Durante la última década del siglo pasado y la primera de este, en España llegó a parecer que solo había un juez: Baltasar Garzón. Había una razón. Era quien salía todos los días en los periódicos, en la radio y en la televisión. Todos los casos importantes los llevaba él o porque los asumía y los filtraba para su pregón en los medios de comunicación, se convertían en los que conocía todo el mundo y de paso a su juez instructor. O sea, él.
El paradigma de la figura de magistrado cambió radicalmente en la percepción de las gentes. Hasta entonces un juez era un señor muy serio y callado de nombre desconocido para la mayoría pero con Baltasar, el joven togado nacido en Torres (Jaén), todo aquello cambió. Garzón había llegado al Juzgado de Instrucción n.º 5 de la Audiencia Nacional en el año 1988 y en él se mantuvo hasta 2012, cuando el Tribunal Supremo lo condenó a 11 años de inhabilitación por prevaricación. Durante aquellos 20 largos años, Garzón siempre estuvo en los titulares y, desde entonces, incluso con lamparones y cada vez más criticado, aunque para otros sigue siendo un heroico salvador perseguido por las fuerzas del mal, sigue apareciendo aunque con gran división de opiniones.
Por aquel entonces, sin embargo, despertaba mucha más generalizada admiración por sus actuaciones contra el narcotráfico, el terrorismo, ETA y los GAL, y la corrupción. Yo mismo era uno de quienes la tenía por él.
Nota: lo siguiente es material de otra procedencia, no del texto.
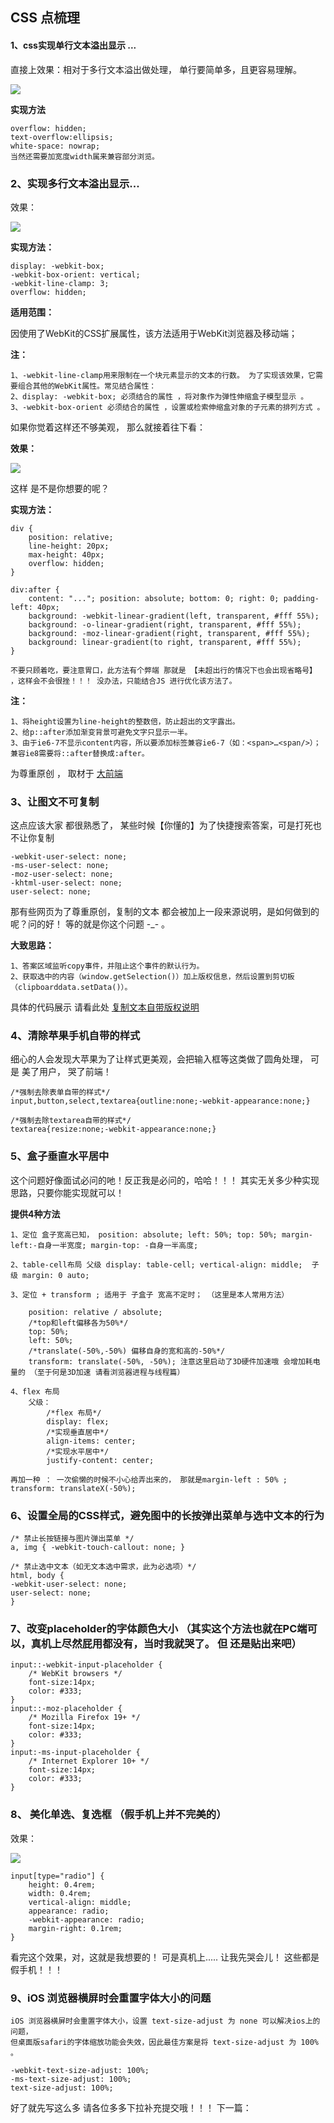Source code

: ##  CSS 点梳理

#### 1、css实现单行文本溢出显示 ...

直接上效果：相对于多行文本溢出做处理， 单行要简单多，且更容易理解。

![](http://47.97.165.187/images/word1.png)

**实现方法**

	overflow: hidden;
	text-overflow:ellipsis;
	white-space: nowrap;
	当然还需要加宽度width属来兼容部分浏览。

### 2、实现多行文本溢出显示...

效果：

![](http://47.97.165.187/images/word2.jpg)

**实现方法：**

	display: -webkit-box;
	-webkit-box-orient: vertical;
	-webkit-line-clamp: 3;
	overflow: hidden;

**适用范围：**

因使用了WebKit的CSS扩展属性，该方法适用于WebKit浏览器及移动端；

**注：**

	1、-webkit-line-clamp用来限制在一个块元素显示的文本的行数。 为了实现该效果，它需要组合其他的WebKit属性。常见结合属性：
	2、display: -webkit-box; 必须结合的属性 ，将对象作为弹性伸缩盒子模型显示 。
	3、-webkit-box-orient 必须结合的属性 ，设置或检索伸缩盒对象的子元素的排列方式 。

如果你觉着这样还不够美观， 那么就接着往下看：

**效果：**

![](http://47.97.165.187/images/word3.png)

这样 是不是你想要的呢？ 

**实现方法：**

	div {
		position: relative;
	    line-height: 20px;
	    max-height: 40px;
	    overflow: hidden;
	}

	div:after {
		content: "..."; position: absolute; bottom: 0; right: 0; padding-left: 40px;
		background: -webkit-linear-gradient(left, transparent, #fff 55%);
		background: -o-linear-gradient(right, transparent, #fff 55%);
		background: -moz-linear-gradient(right, transparent, #fff 55%);
		background: linear-gradient(to right, transparent, #fff 55%);
	}
	
	不要只顾着吃，要注意胃口，此方法有个弊端 那就是 【未超出行的情况下也会出现省略号】 ，这样会不会很挫！！！ 没办法，只能结合JS 进行优化该方法了。
	

**注：**
	
	1、将height设置为line-height的整数倍，防止超出的文字露出。
	2、给p::after添加渐变背景可避免文字只显示一半。
	3、由于ie6-7不显示content内容，所以要添加标签兼容ie6-7（如：<span>…<span/>）；兼容ie8需要将::after替换成:after。


为尊重原创 ， 取材于 [大前端](http://www.daqianduan.com/6179.html)


### 3、让图文不可复制
这点应该大家 都很熟悉了， 某些时候【你懂的】为了快捷搜索答案，可是打死也不让你复制

	-webkit-user-select: none; 
	-ms-user-select: none;
	-moz-user-select: none;
	-khtml-user-select: none;
	user-select: none;

那有些网页为了尊重原创，复制的文本 都会被加上一段来源说明，是如何做到的呢？问的好！ 等的就是你这个问题 -_- 。

**大致思路：**	
	
	1、答案区域监听copy事件，并阻止这个事件的默认行为。
	2、获取选中的内容（window.getSelection()）加上版权信息，然后设置到剪切板（clipboarddata.setData()）。
	
具体的代码展示 请看此处 [复制文本自带版权说明](网页自带版权说明 "https://segmentfault.com/q/1010000003986612/a-1020000003994492")

### 4、清除苹果手机自带的样式
	
细心的人会发现大苹果为了让样式更美观，会把输入框等这类做了圆角处理， 可是 美了用户， 哭了前端！ 
	
	/*强制去除表单自带的样式*/ 
	input,button,select,textarea{outline:none;-webkit-appearance:none;}

	/*强制去除textarea自带的样式*/
	textarea{resize:none;-webkit-appearance:none;}

### 5、盒子垂直水平居中

这个问题好像面试必问的吔！反正我是必问的，哈哈！！！ 其实无关多少种实现思路，只要你能实现就可以！

**提供4种方法**

	1、定位 盒子宽高已知， position: absolute; left: 50%; top: 50%; margin-left:-自身一半宽度; margin-top: -自身一半高度;

	2、table-cell布局 父级 display: table-cell; vertical-align: middle;  子级 margin: 0 auto;

	3、定位 + transform ; 适用于 子盒子 宽高不定时； （这里是本人常用方法）
		
		position: relative / absolute;
        /*top和left偏移各为50%*/
       	top: 50%;
       	left: 50%;
        /*translate(-50%,-50%) 偏移自身的宽和高的-50%*/
        transform: translate(-50%, -50%); 注意这里启动了3D硬件加速哦 会增加耗电量的 （至于何是3D加速 请看浏览器进程与线程篇）

	4、flex 布局
		父级： 
			/*flex 布局*/
        	display: flex;
            /*实现垂直居中*/
            align-items: center;
            /*实现水平居中*/
            justify-content: center;

	再加一种 ： 一次偷懒的时候不小心给弄出来的， 那就是margin-left : 50% ; transform: translateX(-50%);

### 6、设置全局的CSS样式，避免图中的长按弹出菜单与选中文本的行为

	/* 禁止长按链接与图片弹出菜单 */
	a, img { -webkit-touch-callout: none; } 

	/* 禁止选中文本（如无文本选中需求，此为必选项）*/
	html, body { 
	-webkit-user-select: none;  
	user-select: none; 
	}

### 7、改变placeholder的字体颜色大小 （其实这个方法也就在PC端可以，真机上尽然屁用都没有，当时我就哭了。 但 还是贴出来吧）

	input::-webkit-input-placeholder { 
	    /* WebKit browsers */ 
	    font-size:14px;
	    color: #333;
	} 
	input::-moz-placeholder { 
	    /* Mozilla Firefox 19+ */ 
	    font-size:14px;
	    color: #333;
	} 
	input:-ms-input-placeholder { 
	    /* Internet Explorer 10+ */ 
	    font-size:14px;
	    color: #333;
	}

### 8、 美化单选、复选框 （假手机上并不完美的）
	
效果： 

![](http://47.97.165.187/images/selector1.png)

	input[type="radio"] {
	    height: 0.4rem;
	    width: 0.4rem;
	    vertical-align: middle;
	    appearance: radio;
	    -webkit-appearance: radio;
	    margin-right: 0.1rem;
	}

看完这个效果，对，这就是我想要的！ 可是真机上..... 让我先哭会儿！ 这些都是假手机！！！


### 9、iOS 浏览器横屏时会重置字体大小的问题

	iOS 浏览器横屏时会重置字体大小，设置 text-size-adjust 为 none 可以解决ios上的问题，
	但桌面版safari的字体缩放功能会失效，因此最佳方案是将 text-size-adjust 为 100% 。

	-webkit-text-size-adjust: 100%;
	-ms-text-size-adjust: 100%;
	text-size-adjust: 100%;


好了就先写这么多 请各位多多下拉补充提交哦！！！  下一篇：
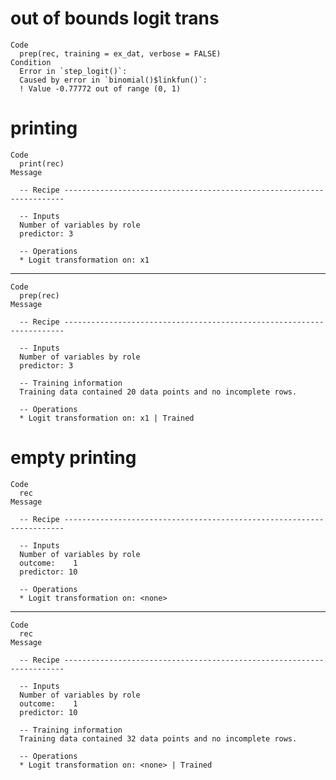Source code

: # out of bounds logit trans

    Code
      prep(rec, training = ex_dat, verbose = FALSE)
    Condition
      Error in `step_logit()`:
      Caused by error in `binomial()$linkfun()`:
      ! Value -0.77772 out of range (0, 1)

# printing

    Code
      print(rec)
    Message
      
      -- Recipe ----------------------------------------------------------------------
      
      -- Inputs 
      Number of variables by role
      predictor: 3
      
      -- Operations 
      * Logit transformation on: x1

---

    Code
      prep(rec)
    Message
      
      -- Recipe ----------------------------------------------------------------------
      
      -- Inputs 
      Number of variables by role
      predictor: 3
      
      -- Training information 
      Training data contained 20 data points and no incomplete rows.
      
      -- Operations 
      * Logit transformation on: x1 | Trained

# empty printing

    Code
      rec
    Message
      
      -- Recipe ----------------------------------------------------------------------
      
      -- Inputs 
      Number of variables by role
      outcome:    1
      predictor: 10
      
      -- Operations 
      * Logit transformation on: <none>

---

    Code
      rec
    Message
      
      -- Recipe ----------------------------------------------------------------------
      
      -- Inputs 
      Number of variables by role
      outcome:    1
      predictor: 10
      
      -- Training information 
      Training data contained 32 data points and no incomplete rows.
      
      -- Operations 
      * Logit transformation on: <none> | Trained

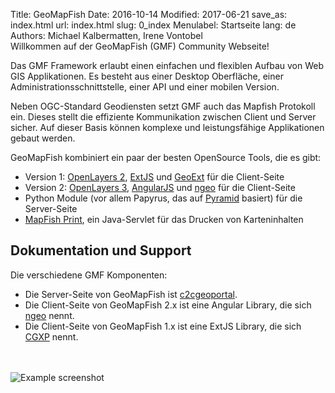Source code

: Title: GeoMapFish
Date: 2016-10-14
Modified: 2017-06-21
save_as: index.html
url: index.html
slug: 0_index
Menulabel: Startseite
lang: de
Authors: Michael Kalbermatten, Irene Vontobel
<br>
Willkommen auf der GeoMapFish (GMF) Community Webseite!

Das GMF Framework erlaubt einen einfachen und flexiblen Aufbau von Web GIS Applikationen.
Es besteht aus einer Desktop Oberfläche, einer Administrationsschnittstelle, einer API und
einer mobilen Version.

Neben OGC-Standard Geodiensten setzt GMF auch das Mapfish Protokoll ein. Dieses stellt die
effiziente Kommunikation zwischen Client und Server sicher. Auf dieser Basis können
komplexe und leistungsfähige Applikationen gebaut werden.

GeoMapFish kombiniert ein paar der besten OpenSource Tools, die es gibt:

* Version 1: [OpenLayers 2](http://openlayers.org/two), [ExtJS](http://docs.sencha.com/extjs/3.4.0/) und [GeoExt](http://geoext.org/v1/) für die Client-Seite
* Version 2: [OpenLayers 3](http://openlayers.org), [AngularJS](https://angularjs.org/) und [ngeo](https://camptocamp.github.io/ngeo/master/apidoc/index.html) für die Client-Seite
* Python Module (vor allem Papyrus, das auf [Pyramid](https://trypyramid.com) basiert) für die Server-Seite
* [MapFish Print](http://mapfish.github.io/mapfish-print-doc/#/overview), ein Java-Servlet für das Drucken von Karteninhalten

## Dokumentation und Support

Die verschiedene GMF Komponenten:

* Die Server-Seite von GeoMapFish ist [c2cgeoportal](https://github.com/camptocamp/c2cgeoportal).
* Die Client-Seite von GeoMapFish 2.x ist eine Angular Library, die sich [ngeo](https://github.com/camptocamp/ngeo) nennt.
* Die Client-Seite von GeoMapFish 1.x ist eine ExtJS Library, die sich [CGXP](https://github.com/camptocamp/cgxp) nennt.

<br><br>
![Example screenshot]({filename}/images/examples/demo22.png)

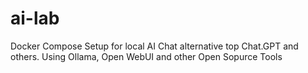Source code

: # ai-lab
Docker Compose Setup for local AI Chat alternative top Chat.GPT and others. Using Ollama, Open WebUI and other Open Sopurce Tools
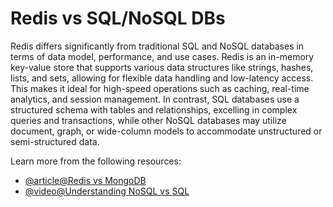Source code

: # Redis vs SQL/NoSQL DBs

Redis differs significantly from traditional SQL and NoSQL databases in terms of data model, performance, and use cases. Redis is an in-memory key-value store that supports various data structures like strings, hashes, lists, and sets, allowing for flexible data handling and low-latency access. This makes it ideal for high-speed operations such as caching, real-time analytics, and session management. In contrast, SQL databases use a structured schema with tables and relationships, excelling in complex queries and transactions, while other NoSQL databases may utilize document, graph, or wide-column models to accommodate unstructured or semi-structured data.

Learn more from the following resources:

- [@article@Redis vs MongoDB](https://aws.amazon.com/compare/the-difference-between-redis-and-mongodb/)
- [@video@Understanding NoSQL vs SQL](https://www.youtube.com/watch?v=9JHrL0UWrWs)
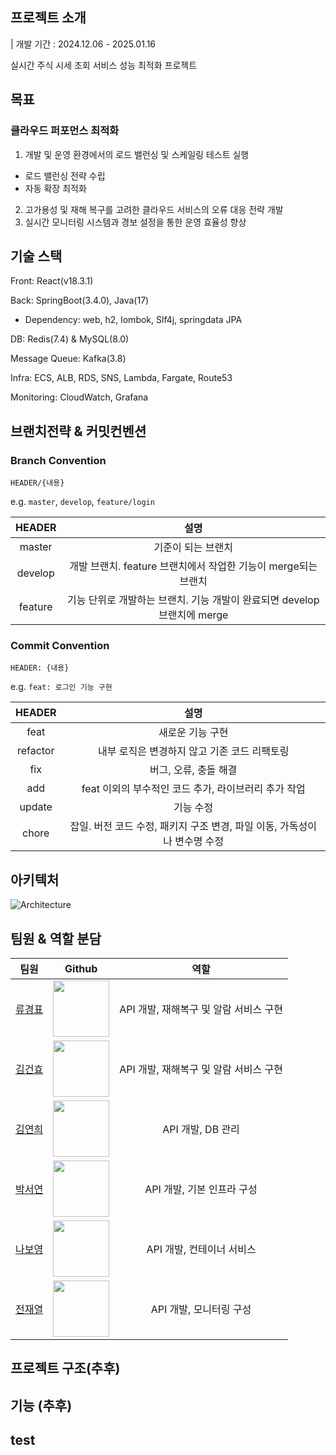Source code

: ## 프로젝트 소개

| 개발 기간 : 2024.12.06 - 2025.01.16

실시간 주식 시세 조회 서비스 성능 최적화 프로젝트

## 목표
### 클라우드 퍼포먼스 최적화
1. 개발 및 운영 환경에서의 로드 밸런싱 및 스케일링 테스트 실행
- 로드 밸런싱 전략 수립
- 자동 확장 최적화
2. 고가용성 및 재해 복구를 고려한 클라우드 서비스의 오류 대응 전략 개발
3. 실시간 모니터링 시스템과 경보 설정을 통한 운영 효율성 향상

## 기술 스택

Front: React(v18.3.1)

Back: SpringBoot(3.4.0), Java(17)

- Dependency: web, h2, lombok, Slf4j, springdata JPA

DB: Redis(7.4) & MySQL(8.0)

Message Queue: Kafka(3.8)

Infra: ECS, ALB, RDS, SNS, Lambda, Fargate, Route53

Monitoring: CloudWatch, Grafana

## 브랜치전략 & 커밋컨벤션

### Branch Convention

`HEADER/{내용}` 

e.g. `master`, `develop`, `feature/login`

|HEADER|설명|
|:--:|:--:|
|master|기준이 되는 브랜치|
|develop|개발 브랜치. feature 브랜치에서 작업한 기능이 merge되는 브랜치|
|feature|기능 단위로 개발하는 브랜치. 기능 개발이 완료되면 develop 브랜치에 merge|

### Commit Convention

`HEADER: {내용}` 

e.g. `feat: 로그인 기능 구현`

|HEADER|설명|
|:--:|:--:|
|feat|새로운 기능 구현|
|refactor|내부 로직은 변경하지 않고 기존 코드 리팩토링|
|fix|버그, 오류, 충돌 해결|
|add|feat 이외의 부수적인 코드 추가, 라이브러리 추가 작업|
|update|기능 수정|
|chore|잡일. 버전 코드 수정, 패키지 구조 변경, 파일 이동, 가독성이나 변수명 수정|

## 아키텍처
![Architecture](https://github.com/user-attachments/assets/9d1e28e1-cb48-49a5-8ea9-6553ba1d1423)




## 팀원 & 역할 분담

|팀원|Github|역할|
|:------:|:---:|:---:|
|[류경표](https://github.com/kpryu6)|<img src="https://avatars.githubusercontent.com/u/113777043?v=4" height=90 width=90></img>|API 개발, 재해복구 및 알람 서비스 구현|
|[김건효](https://github.com/kimkeonhyo)|<img src="https://avatars.githubusercontent.com/u/178240347?v=4" height=90 width=90></img>|API 개발, 재해복구 및 알람 서비스 구현|
|[김연희](https://github.com/Yeonhee-Kim)|<img src="https://avatars.githubusercontent.com/u/76810691?v=4" height=90 width=90></img>|API 개발, DB 관리|
|[박서연](https://github.com/seoyeon0201)|<img src="https://avatars.githubusercontent.com/u/125520029?v=4" height=90 width=90></img>|API 개발, 기본 인프라 구성|
|[나보영](https://github.com/naboyeong)|<img src="https://avatars.githubusercontent.com/u/70682434?v=4" height=90 width=90></img>|API 개발, 컨테이너 서비스|
|[전재열](https://github.com/woduf1020)|<img src="https://avatars.githubusercontent.com/u/87353985?v=4" height=90 width=90></img>|API 개발, 모니터링 구성|


## 프로젝트 구조(추후)
## 기능 (추후)
## test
Fue otro magistrado, presidente de la Audiencia Nacional, quien un día empezó a sembrarme la duda y desvestirme el muñeco. Fue en la tertulia del Café Gijón, a la que venía de vez en cuando. Solía hablar poco y con mucha cautela y cuidado si se trataba de algo que tocaba a su jurisdicción. Estábamos comentando lo del caso Nécora y de los famosos narcotraficantes que había empapelado y el elogio a su persona era muy general. Entonces intervino y, con mucha seriedad, nos trasladó su inquietud. «Más valdría que en vez de estar siempre saliendo en los papeles hiciera con más esmero los suyos y fuera más meticuloso y eficaz aportando pruebas en la instrucción, que es lo que tiene que hacer», vino a decir.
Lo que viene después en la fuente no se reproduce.